*** EXTRACTED INFORMATION
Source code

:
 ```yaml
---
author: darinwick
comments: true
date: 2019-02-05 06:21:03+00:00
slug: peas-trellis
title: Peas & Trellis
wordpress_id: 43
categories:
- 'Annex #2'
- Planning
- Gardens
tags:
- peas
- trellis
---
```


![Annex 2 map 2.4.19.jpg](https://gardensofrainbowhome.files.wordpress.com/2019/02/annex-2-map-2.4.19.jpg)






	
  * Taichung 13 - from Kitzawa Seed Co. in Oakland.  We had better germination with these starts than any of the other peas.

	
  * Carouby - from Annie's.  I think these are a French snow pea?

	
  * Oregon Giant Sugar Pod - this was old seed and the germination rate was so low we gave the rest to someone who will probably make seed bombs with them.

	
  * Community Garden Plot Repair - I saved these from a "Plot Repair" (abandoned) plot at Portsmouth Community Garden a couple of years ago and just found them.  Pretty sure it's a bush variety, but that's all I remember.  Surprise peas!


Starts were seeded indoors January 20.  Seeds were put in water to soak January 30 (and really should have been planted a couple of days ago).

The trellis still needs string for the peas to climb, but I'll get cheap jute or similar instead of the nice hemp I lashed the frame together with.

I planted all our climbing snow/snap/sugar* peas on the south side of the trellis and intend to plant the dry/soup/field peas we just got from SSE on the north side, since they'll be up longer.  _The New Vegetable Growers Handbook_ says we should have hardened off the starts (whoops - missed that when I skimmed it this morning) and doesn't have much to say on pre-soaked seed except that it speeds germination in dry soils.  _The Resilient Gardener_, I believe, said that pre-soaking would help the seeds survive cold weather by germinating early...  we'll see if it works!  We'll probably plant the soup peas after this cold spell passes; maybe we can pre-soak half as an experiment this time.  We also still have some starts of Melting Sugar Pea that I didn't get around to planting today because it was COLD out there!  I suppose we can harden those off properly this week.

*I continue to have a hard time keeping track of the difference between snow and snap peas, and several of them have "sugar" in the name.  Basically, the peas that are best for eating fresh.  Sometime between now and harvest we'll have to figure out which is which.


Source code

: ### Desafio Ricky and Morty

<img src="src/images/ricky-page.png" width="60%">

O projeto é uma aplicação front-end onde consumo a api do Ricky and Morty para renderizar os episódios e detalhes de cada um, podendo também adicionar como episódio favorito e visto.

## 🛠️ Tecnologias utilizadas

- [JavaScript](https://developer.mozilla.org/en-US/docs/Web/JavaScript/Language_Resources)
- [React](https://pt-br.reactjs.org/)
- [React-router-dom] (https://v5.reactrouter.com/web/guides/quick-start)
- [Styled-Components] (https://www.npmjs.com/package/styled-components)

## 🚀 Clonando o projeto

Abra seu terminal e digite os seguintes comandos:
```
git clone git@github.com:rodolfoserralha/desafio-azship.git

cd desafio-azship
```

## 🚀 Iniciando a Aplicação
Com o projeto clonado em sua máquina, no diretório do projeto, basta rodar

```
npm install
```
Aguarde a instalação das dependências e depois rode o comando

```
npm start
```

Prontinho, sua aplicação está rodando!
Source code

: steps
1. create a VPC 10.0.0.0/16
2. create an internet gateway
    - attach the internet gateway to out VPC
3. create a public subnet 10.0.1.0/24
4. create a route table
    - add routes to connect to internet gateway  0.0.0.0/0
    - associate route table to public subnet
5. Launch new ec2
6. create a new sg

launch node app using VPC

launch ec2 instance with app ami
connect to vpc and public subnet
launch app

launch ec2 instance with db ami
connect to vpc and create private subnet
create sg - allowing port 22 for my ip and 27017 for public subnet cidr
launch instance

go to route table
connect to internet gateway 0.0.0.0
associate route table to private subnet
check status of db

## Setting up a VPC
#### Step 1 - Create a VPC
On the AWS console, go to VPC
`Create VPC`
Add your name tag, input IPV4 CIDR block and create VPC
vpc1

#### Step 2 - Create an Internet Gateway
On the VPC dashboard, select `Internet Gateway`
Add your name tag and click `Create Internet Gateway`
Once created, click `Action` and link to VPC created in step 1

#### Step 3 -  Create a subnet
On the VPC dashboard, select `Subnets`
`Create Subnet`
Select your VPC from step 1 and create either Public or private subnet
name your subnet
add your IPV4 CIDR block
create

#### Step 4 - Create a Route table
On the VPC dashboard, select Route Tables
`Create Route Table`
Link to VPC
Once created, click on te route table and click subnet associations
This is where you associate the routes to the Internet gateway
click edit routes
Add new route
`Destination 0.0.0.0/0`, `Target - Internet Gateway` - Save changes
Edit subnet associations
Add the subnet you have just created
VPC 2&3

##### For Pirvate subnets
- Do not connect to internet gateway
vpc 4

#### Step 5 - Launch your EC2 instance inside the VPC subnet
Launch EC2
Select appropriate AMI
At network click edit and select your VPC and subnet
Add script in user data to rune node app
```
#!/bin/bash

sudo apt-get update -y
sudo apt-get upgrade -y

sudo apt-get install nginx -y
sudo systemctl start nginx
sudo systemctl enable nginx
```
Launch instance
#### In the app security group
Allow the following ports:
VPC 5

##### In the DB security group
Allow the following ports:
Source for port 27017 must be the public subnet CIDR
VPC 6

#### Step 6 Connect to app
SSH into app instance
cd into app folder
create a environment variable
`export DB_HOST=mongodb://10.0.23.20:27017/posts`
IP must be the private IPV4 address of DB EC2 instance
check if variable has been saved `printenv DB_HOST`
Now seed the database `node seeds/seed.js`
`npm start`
******
● ASSIGNMENT
Please output an exact copy of the lines above, from the opening line of the data down to the line that contains "the other peas.".

● EXERCISE OUTPUT
Source code

:
 ```yaml
---
author: darinwick
comments: true
date: 2019-02-05 06:21:03+00:00
slug: peas-trellis
title: Peas & Trellis
wordpress_id: 43
categories:
- 'Annex #2'
- Planning
- Gardens
tags:
- peas
- trellis
---
```


![Annex 2 map 2.4.19.jpg](https://gardensofrainbowhome.files.wordpress.com/2019/02/annex-2-map-2.4.19.jpg)






	
  * Taichung 13 - from Kitzawa Seed Co. in Oakland.  We had better germination with these starts than any of the other peas.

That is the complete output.